Cobb spread his hands out on his blotter. It was green in the few places that remained unsmirched by leaky pens and hastily scrawled notes and telephone numbers. “I merely ask. Police procedure, you see. Ask what the French position is. There were also Canadian and Dutch citizens aboard. And of course American. All dead.”
“All but one.”
“Quite.” Takamura looked closely at the official, his eyes bright with open, friendly curiosity.
Sangier had nothing more to say. He would consult with his superiors. He was interested of course in anything the survivor might say.
They shook hands. They murmured assurances. Words like “unfortunate,” and, once, “tragic,” moved back and forth in the heavy air. The consular official closed the door behind him, and Cobb Takamura pursed his lips and thought for a moment. Then he called Sergeant Handel into his office and gave him a series of instructions.
Outside in the sunlight, the consular official blinked. Polished automobiles rushed past in both directions, reflecting from their bumpers and windshields painful stabs of light.

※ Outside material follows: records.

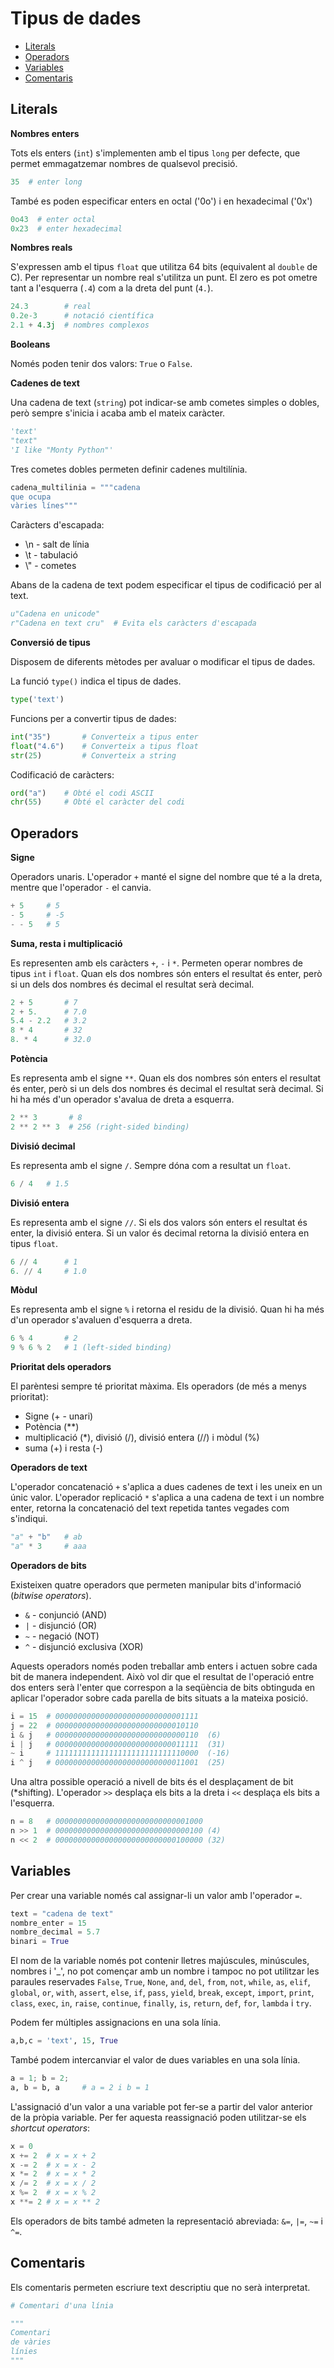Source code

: # Tipus de dades

* [Literals](#literals)
* [Operadors](#operadors)
* [Variables](#variables)
* [Comentaris](#comentaris)

## Literals

**Nombres enters**

Tots els enters (`int`) s'implementen amb el tipus `long` per defecte, que permet emmagatzemar nombres de qualsevol precisió.

```python
35  # enter long
```

També es poden especificar enters en octal ('0o') i en hexadecimal ('0x')
```python
0o43  # enter octal
0x23  # enter hexadecimal
```

**Nombres reals**

S'expressen amb el tipus `float` que utilitza 64 bits (equivalent al `double` de C).
Per representar un nombre real s'utilitza un punt.
El zero es pot ometre tant a l'esquerra (`.4`) com a la dreta del punt (`4.`).

```python
24.3        # real
0.2e-3      # notació científica
2.1 + 4.3j  # nombres complexos
```

**Booleans**

Només poden tenir dos valors: `True` o `False`.


**Cadenes de text**

Una cadena de text (`string`) pot indicar-se amb cometes simples o dobles, però sempre s'inicia i acaba amb el mateix caràcter.
```python
'text'
"text"
'I like "Monty Python"'
```

Tres cometes dobles permeten definir cadenes multilínia.
```python
cadena_multilinia = """cadena
que ocupa
vàries línes"""
``` 

Caràcters d'escapada:

* \n - salt de línia
* \t - tabulació
* \\" - cometes

Abans de la cadena de text podem especificar el tipus de codificació per al text.
```python
u"Cadena en unicode"
r"Cadena en text cru"  # Evita els caràcters d'escapada 
```

**Conversió de tipus**

Disposem de diferents mètodes per avaluar o modificar el tipus de dades.

La funció `type()` indica el tipus de dades.
```python
type('text')
```

Funcions per a convertir tipus de dades:
```python
int("35")       # Converteix a tipus enter
float("4.6")    # Converteix a tipus float
str(25)         # Converteix a string
```

Codificació de caràcters:
```python
ord("a")    # Obté el codi ASCII
chr(55)     # Obté el caràcter del codi
```

## Operadors

**Signe**

Operadors unaris.
L'operador `+` manté el signe del nombre que té a la dreta, mentre que l'operador `-` el canvia.
```python
+ 5     # 5
- 5     # -5
- - 5   # 5
```

**Suma, resta i multiplicació**

Es representen amb els caràcters `+`, `-` i `*`.
Permeten operar nombres de tipus `int` i `float`.
Quan els dos nombres són enters el resultat és enter, però si un dels dos nombres és decimal el resultat serà decimal.
```python
2 + 5       # 7
2 + 5.      # 7.0
5.4 - 2.2   # 3.2
8 * 4       # 32
8. * 4      # 32.0
```

**Potència**

Es representa amb el signe `**`.
Quan els dos nombres són enters el resultat és enter, però si un dels dos nombres és decimal el resultat serà decimal.
Si hi ha més d'un operador s'avalua de dreta a esquerra.
```python
2 ** 3       # 8
2 ** 2 ** 3  # 256 (right-sided binding)
```
 

**Divisió decimal**

Es representa amb el signe `/`. Sempre dóna com a resultat un `float`.

```python
6 / 4   # 1.5 
```

**Divisió entera**

Es representa amb el signe `//`.
Si els dos valors són enters el resultat és enter, la divisió entera.
Si un valor és decimal retorna la divisió entera en tipus `float`.
```python
6 // 4      # 1
6. // 4     # 1.0
```

**Mòdul**

Es representa amb el signe `%` i retorna el residu de la divisió.
Quan hi ha més d'un operador s'avaluen d'esquerra a dreta.
```python
6 % 4       # 2
9 % 6 % 2   # 1 (left-sided binding)
```

**Prioritat dels operadors**

El parèntesi sempre té prioritat màxima.
Els operadors (de més a menys prioritat):

* Signe (+ - unari)
* Potència (**)
* multiplicació (*), divisió (/), divisió entera (//) i mòdul (%)
* suma (+) i resta (-)

**Operadors de text**

L'operador concatenació `+` s'aplica a dues cadenes de text i les uneix en un únic valor.
L'operador replicació `*` s'aplica a una cadena de text i un nombre enter, retorna la concatenació del text repetida tantes vegades com s'indiqui.

```python
"a" + "b"   # ab
"a" * 3     # aaa
```

**Operadors de bits**

Existeixen quatre operadors que permeten manipular bits d'informació (*bitwise operators*).

* `&` - conjunció (AND)
* `|` - disjunció (OR)
* `~` - negació (NOT)
* `^` - disjunció exclusiva (XOR)

Aquests operadors només poden treballar amb enters i actuen sobre cada bit de manera independent.
Això vol dir que el resultat de l'operació entre dos enters serà l'enter que correspon a la seqüència de bits obtinguda
en aplicar l'operador sobre cada parella de bits situats a la mateixa posició.

```python
i = 15  # 00000000000000000000000000001111
j = 22  # 00000000000000000000000000010110
i & j   # 00000000000000000000000000000110  (6)
i | j   # 00000000000000000000000000011111  (31)
~ i     # 11111111111111111111111111110000  (-16)
i ^ j   # 00000000000000000000000000011001  (25)
```

Una altra possible operació a nivell de bits és el desplaçament de bit (*shifting).
L'operador `>>` desplaça els bits a la dreta i `<<` desplaça els bits a l'esquerra.
```python
n = 8   # 000000000000000000000000000001000
n >> 1  # 000000000000000000000000000000100 (4)
n << 2  # 000000000000000000000000000100000 (32)
```

## Variables

Per crear una variable només cal assignar-li un valor amb l'operador `=`.

```python
text = "cadena de text"
nombre_enter = 15
nombre_decimal = 5.7
binari = True
```
El nom de la variable només pot contenir lletres majúscules, minúscules, nombres i '_', no pot començar amb un nombre i 
tampoc no pot utilitzar les paraules reservades `False`, `True`, `None`, `and`, `del`,
`from`, `not`, `while`, `as`, `elif`, `global`, `or`, `with`, `assert`, `else`, `if`, `pass`, `yield`, `break`, 
`except`, `import`, `print`, `class`, `exec`, `in`, `raise`, `continue`, `finally`, `is`, `return`, `def`, `for`,
`lambda` i `try`.

Podem fer múltiples assignacions en una sola línia.
```python
a,b,c = 'text', 15, True
``` 

També podem intercanviar el valor de dues variables en una sola línia.
```python
a = 1; b = 2;
a, b = b, a     # a = 2 i b = 1
```

L'assignació d'un valor a una variable pot fer-se a partir del valor anterior de la pròpia variable.
Per fer aquesta reassignació poden utilitzar-se els *shortcut operators*:
```python
x = 0
x += 2  # x = x + 2
x -= 2  # x = x - 2
x *= 2  # x = x * 2
x /= 2  # x = x / 2
x %= 2  # x = x % 2
x **= 2 # x = x ** 2
```

Els operadors de bits també admeten la representació abreviada: `&=`, `|=`, `~=` i `^=`.

## Comentaris

Els comentaris permeten escriure text descriptiu que no serà interpretat.

```python
# Comentari d'una línia

"""
Comentari
de vàries
línies
"""
```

He began to perspire in his tweed jacket.
He consulted his memo book. Names, numbers, places. He shrugged again and went to find a telephone. He would arrange a meeting at the Hilton. There was always a Hilton.

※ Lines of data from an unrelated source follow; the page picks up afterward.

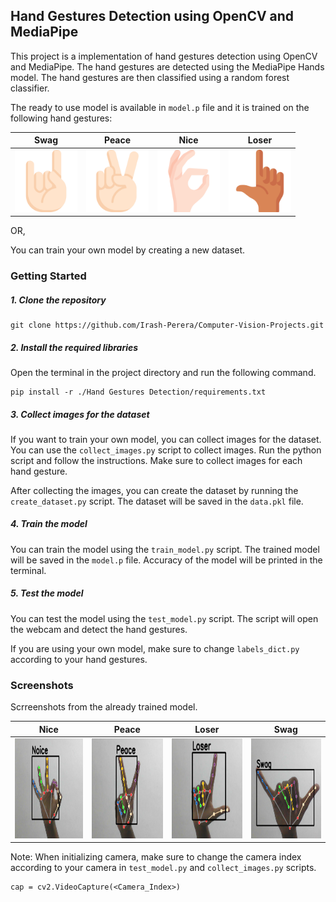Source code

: ## Hand Gestures Detection using OpenCV and MediaPipe

This project is a implementation of hand gestures detection using OpenCV and MediaPipe. The hand gestures are detected using the MediaPipe Hands model. The hand gestures are then classified using a random forest classifier. 

The ready to use model is available in `model.p` file and it is trained on the following hand gestures:

| Swag                          | Peace                         | Nice                          | Loser                         |
|-------------------------------|-------------------------------|-------------------------------|-------------------------------|
| <img src="./Screenshots/Swag.png" alt="Swag" width="100" height="100"> | <img src="./Screenshots/Peace.png" alt="Peace" width="100" height="100"> | <img src="./Screenshots/Noice.png" alt="Nice" width="100" height="100"> | <img src="./Screenshots/Loser.png" alt="Loser" width="100" height="100"> |

OR,   

You can train your own model by creating a new dataset.

### Getting Started

##### 1.  Clone the repository
```
git clone https://github.com/Irash-Perera/Computer-Vision-Projects.git
```
##### 2. Install the required libraries
Open the terminal in the project directory and run the following command.
```
pip install -r ./Hand Gestures Detection/requirements.txt
```
##### 3. Collect images for the dataset
If you want to train your own model, you can collect images for the dataset. You can use the `collect_images.py` script to collect images. Run the python script and follow the instructions. Make sure to collect images for each hand gesture.

After collecting the images, you can create the dataset by running the `create_dataset.py` script. The dataset will be saved in the `data.pkl` file.

##### 4. Train the model
You can train the model using the `train_model.py` script. The trained model will be saved in the `model.p` file. Accuracy of the model will be printed in the terminal.

##### 5. Test the model
You can test the model using the `test_model.py` script. The script will open the webcam and detect the hand gestures.

If you are using your own model, make sure to change `labels_dict.py` according to your hand gestures. 

### Screenshots

Scrreenshots from the already trained model.

| Nice | Peace | Loser | Swag |
|------|-------|-------|------|
| <img src="./Screenshots/Nice1.png" alt="Nice" width="200" height="160"> | <img src="./Screenshots/Peace1.png" alt="Peace" width="200" height="160"> | <img src="./Screenshots/Loser1.png" alt="Loser" width="200" height="160"> | <img src="./Screenshots/Swag1.png" alt="Swag" width="200" height="160"> |

Note: When initializing camera, make sure to change the camera index according to your camera in `test_model.py` and `collect_images.py` scripts. 
```
cap = cv2.VideoCapture(<Camera_Index>)
```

He walked past the man on his way to his table, walked past him again on his way to the men’s room, and once more on his way back. This time, though, the man raised his eyes and looked into his, and he knew.
The man picked up his beer and followed him to his table. When they finally spoke, it was in French.
“Onyx?” the consular official asked, and the other replied, “Phénix,” completing one of the rhymes of a sonnet by Mallarmé. Sangier found all this quite delightful, and showed it by chuckling as he shook the other’s hand. The other man did not smile, and the chuckle died. “I was to contact you,” he began, but the other made a quick gesture that shut him off.